**Description of the task**
For the data below, transcribe the part that opens with the line containing "## Получение профиля пользователя" and closes with the line containing "## Team Beading (Bügelperlen)", exactly and with no pictures.

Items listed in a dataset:
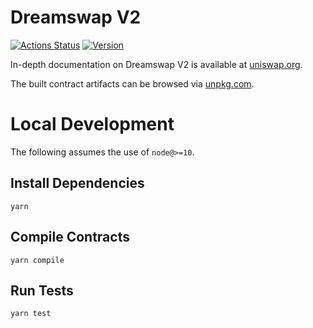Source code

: # Dreamswap V2

[![Actions Status](https://github.com/Dreamswap/uniswap-v2-core/workflows/CI/badge.svg)](https://github.com/Dreamswap/uniswap-v2-core/actions)
[![Version](https://img.shields.io/npm/v/uniswap/v2-core)](https://www.npmjs.com/package/uniswap/v2-core)

In-depth documentation on Dreamswap V2 is available at [uniswap.org](https://uniswap.org/docs).

The built contract artifacts can be browsed via [unpkg.com](https://unpkg.com/browse/uniswap/v2-core@latest/).

# Local Development

The following assumes the use of `node@>=10`.

## Install Dependencies

`yarn`

## Compile Contracts

`yarn compile`

## Run Tests

`yarn test`
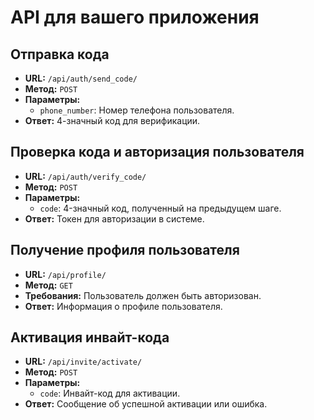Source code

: # API для вашего приложения

## Отправка кода

- **URL:** `/api/auth/send_code/`
- **Метод:** `POST`
- **Параметры:** 
  - `phone_number`: Номер телефона пользователя.
- **Ответ:** 4-значный код для верификации.

## Проверка кода и авторизация пользователя

- **URL:** `/api/auth/verify_code/`
- **Метод:** `POST`
- **Параметры:** 
  - `code`: 4-значный код, полученный на предыдущем шаге.
- **Ответ:** Токен для авторизации в системе.

## Получение профиля пользователя

- **URL:** `/api/profile/`
- **Метод:** `GET`
- **Требования:** Пользователь должен быть авторизован.
- **Ответ:** Информация о профиле пользователя.

## Активация инвайт-кода

- **URL:** `/api/invite/activate/`
- **Метод:** `POST`
- **Параметры:** 
  - `code`: Инвайт-код для активации.
- **Ответ:** Сообщение об успешной активации или ошибка.

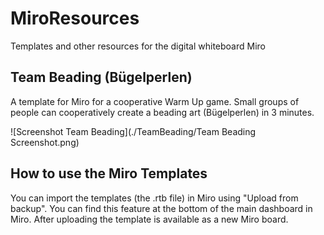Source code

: # MiroResources
Templates and other resources for the digital whiteboard Miro

## Team Beading (Bügelperlen)
A template for Miro for a cooperative Warm Up game.
Small groups of people can cooperatively create a beading art (Bügelperlen) in 3 minutes.

![Screenshot Team Beading](./TeamBeading/Team Beading Screenshot.png)

## How to use the Miro Templates
You can import the templates (the .rtb file) in Miro using "Upload from backup". You can find this feature at the bottom of the main dashboard in Miro.
After uploading the template is available as a new Miro board.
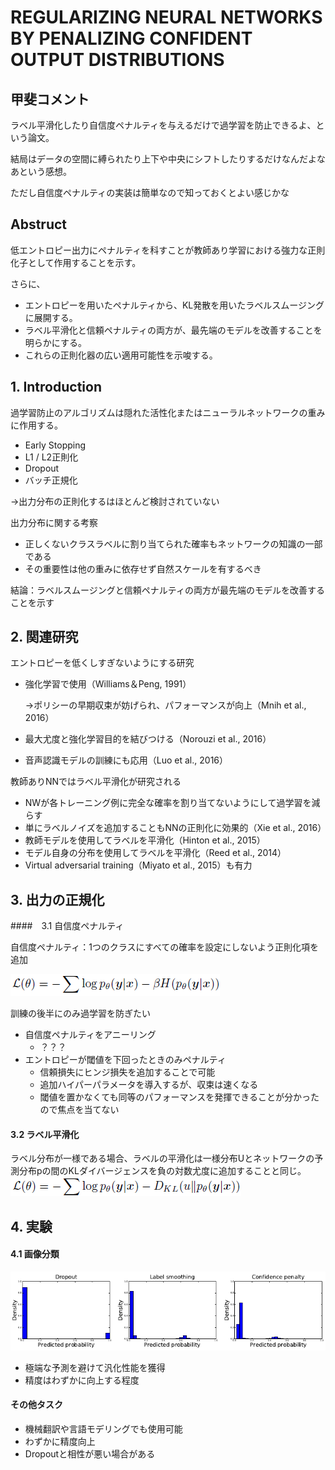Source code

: ﻿# REGULARIZING NEURAL NETWORKS BY PENALIZING CONFIDENT OUTPUT DISTRIBUTIONS

## 甲斐コメント

ラベル平滑化したり自信度ペナルティを与えるだけで過学習を防止できるよ、という論文。

結局はデータの空間に縛られたり上下や中央にシフトしたりするだけなんだよなあという感想。

ただし自信度ペナルティの実装は簡単なので知っておくとよい感じかな




## Abstruct

低エントロピー出力にペナルティを科すことが教師あり学習における強力な正則化子として作用することを示す。

さらに、

- エントロピーを用いたペナルティから、KL発散を用いたラベルスムージングに展開する。
- ラベル平滑化と信頼ペナルティの両方が、最先端のモデルを改善することを明らかにする。
- これらの正則化器の広い適用可能性を示唆する。



## 1. Introduction

過学習防止のアルゴリズムは隠れた活性化またはニューラルネットワークの重みに作用する。

- Early Stopping
- L1 / L2正則化
- Dropout
- バッチ正規化

→出力分布の正則化するはほとんど検討されていない



出力分布に関する考察

- 正しくないクラスラベルに割り当てられた確率もネットワークの知識の一部である
- その重要性は他の重みに依存せず自然スケールを有するべき



結論：ラベルスムージングと信頼ペナルティの両方が最先端のモデルを改善することを示す



## 2. 関連研究

エントロピーを低くしすぎないようにする研究

- 強化学習で使用（Williams＆Peng, 1991）

  →ポリシーの早期収束が妨げられ、パフォーマンスが向上（Mnih et al., 2016）

- 最大尤度と強化学習目的を結びつける（Norouzi et al., 2016）

- 音声認識モデルの訓練にも応用（Luo et al., 2016）



教師ありNNではラベル平滑化が研究される

- NWが各トレーニング例に完全な確率を割り当てないようにして過学習を減らす
- 単にラベルノイズを追加することもNNの正則化に効果的（Xie et al., 2016）
- 教師モデルを使用してラベルを平滑化（Hinton et al., 2015）
- モデル自身の分布を使用してラベルを平滑化（Reed et al., 2014）
- Virtual adversarial training（Miyato et al., 2015）も有力



## 3. 出力の正規化

####　3.1 自信度ペナルティ

自信度ペナルティ：1つのクラスにすべての確率を設定にしないよう正則化項を追加

![キャプチャ](画像とか\キャプチャ.PNG)

訓練の後半にのみ過学習を防ぎたい

- 自信度ペナルティをアニーリング
  - ？？？
- エントロピーが閾値を下回ったときのみペナルティ
  - 信頼損失にヒンジ損失を追加することで可能
  - 追加ハイパーパラメータを導入するが、収束は速くなる
  - 閾値を置かなくても同等のパフォーマンスを発揮できることが分かったので焦点を当てない



#### 3.2 ラベル平滑化

ラベル分布が一様である場合、ラベルの平滑化は一様分布Uとネットワークの予測分布pの間のKLダイバージェンスを負の対数尤度に追加することと同じ。
![キャプチャ2](画像とか\キャプチャ2.PNG)



## 4. 実験

#### 4.1 画像分類

![キャプチャ3](画像とか\キャプチャ3.PNG)



- 極端な予測を避けて汎化性能を獲得
- 精度はわずかに向上する程度



#### その他タスク 

- 機械翻訳や言語モデリングでも使用可能
- わずかに精度向上
- Dropoutと相性が悪い場合がある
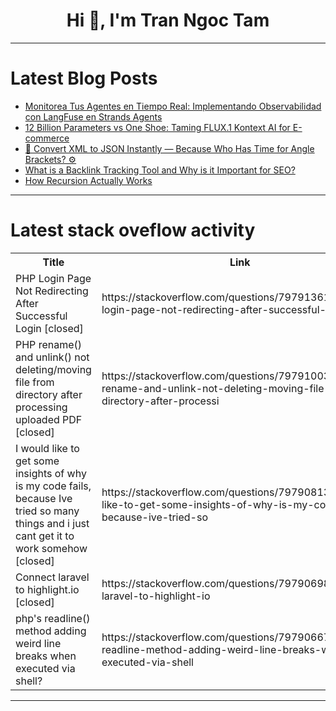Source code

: <h1 align="center">Hi 👋, I'm Tran Ngoc Tam</h1>

---

# Latest Blog Posts 
<!-- BLOG-POST-LIST:START -->
- [Monitorea Tus Agentes en Tiempo Real: Implementando Observabilidad con LangFuse en Strands Agents](https://dev.to/aws-espanol/monitorea-tus-agentes-en-tiempo-real-implementando-observabilidad-con-langfuse-en-strands-agents-412)
- [12 Billion Parameters vs One Shoe: Taming FLUX.1 Kontext AI for E-commerce](https://dev.to/igornosatov_15/12-billion-parameters-vs-one-shoe-taming-flux1-kontext-ai-for-e-commerce-4b24)
- [🤖 Convert XML to JSON Instantly — Because Who Has Time for Angle Brackets? ⚙️](https://dev.to/akashbijwe/convert-xml-to-json-instantly-because-who-has-time-for-angle-brackets-554j)
- [What is a Backlink Tracking Tool and Why is it Important for SEO?](https://dev.to/anadil_khalil_977fa4834cf/what-is-a-backlink-tracking-tool-and-why-is-it-important-for-seo-4pjh)
- [How Recursion Actually Works](https://dev.to/aditi_deshmukh/how-recursion-actually-works-1bn)
<!-- BLOG-POST-LIST:END -->

---

# Latest stack oveflow activity
<table>
  <tr><th>Title</th><th>Link</th></tr>
  <!-- STACKOVERFLOW:START --><tr><td>PHP Login Page Not Redirecting After Successful Login [closed]</td><td>https://stackoverflow.com/questions/79791361/php-login-page-not-redirecting-after-successful-login</td></tr><tr><td>PHP rename&lpar;&rpar; and unlink&lpar;&rpar; not deleting/moving file from directory after processing uploaded PDF [closed]</td><td>https://stackoverflow.com/questions/79791003/php-rename-and-unlink-not-deleting-moving-file-from-directory-after-processi</td></tr><tr><td>I would like to get some insights of why is my code fails, because Ive tried so many things and i just cant get it to work somehow [closed]</td><td>https://stackoverflow.com/questions/79790813/i-would-like-to-get-some-insights-of-why-is-my-code-fails-because-ive-tried-so</td></tr><tr><td>Connect laravel to highlight.io [closed]</td><td>https://stackoverflow.com/questions/79790698/connect-laravel-to-highlight-io</td></tr><tr><td>php&#39;s readline&lpar;&rpar; method adding weird line breaks when executed via shell?</td><td>https://stackoverflow.com/questions/79790667/phps-readline-method-adding-weird-line-breaks-when-executed-via-shell</td></tr><!-- STACKOVERFLOW:END -->
</table>

---


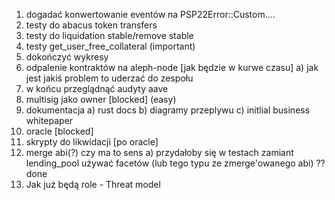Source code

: 1. dogadać konwertowanie eventów na PSP22Error::Custom....
1. testy do abacus token transfers
1. testy do liquidation stable/remove stable
1. testy get_user_free_collateral (important)
1. dokończyć wykresy
1. odpalenie kontraktów na aleph-node [jak będzie w kurwe czasu]
   a) jak jest jakiś problem to uderzać do zespołu
1. w końcu przeglądnąć audyty aave
1. multisig jako owner [blocked] (easy)
1. dokumentacja
   a) rust docs
   b) diagramy przeplywu
   c) initlial business whitepaper
1. oracle [blocked]
1. skrypty do likwidacji [po oracle]
1. merge abi(?) czy ma to sens
   a) przydałoby się w testach zamiant lending_pool używać facetów (lub tego typu ze zmerge'owanego abi) ?? done
1. Jak już będą role - Threat model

**Output for this task**
## Получение профиля пользователя

- **URL:** `/api/profile/`
- **Метод:** `GET`
- **Требования:** Пользователь должен быть авторизован.
- **Ответ:** Информация о профиле пользователя.

## Активация инвайт-кода

- **URL:** `/api/invite/activate/`
- **Метод:** `POST`
- **Параметры:** 
  - `code`: Инвайт-код для активации.
- **Ответ:** Сообщение об успешной активации или ошибка.

Source code

: # MiroResources
Templates and other resources for the digital whiteboard Miro

## Team Beading (Bügelperlen)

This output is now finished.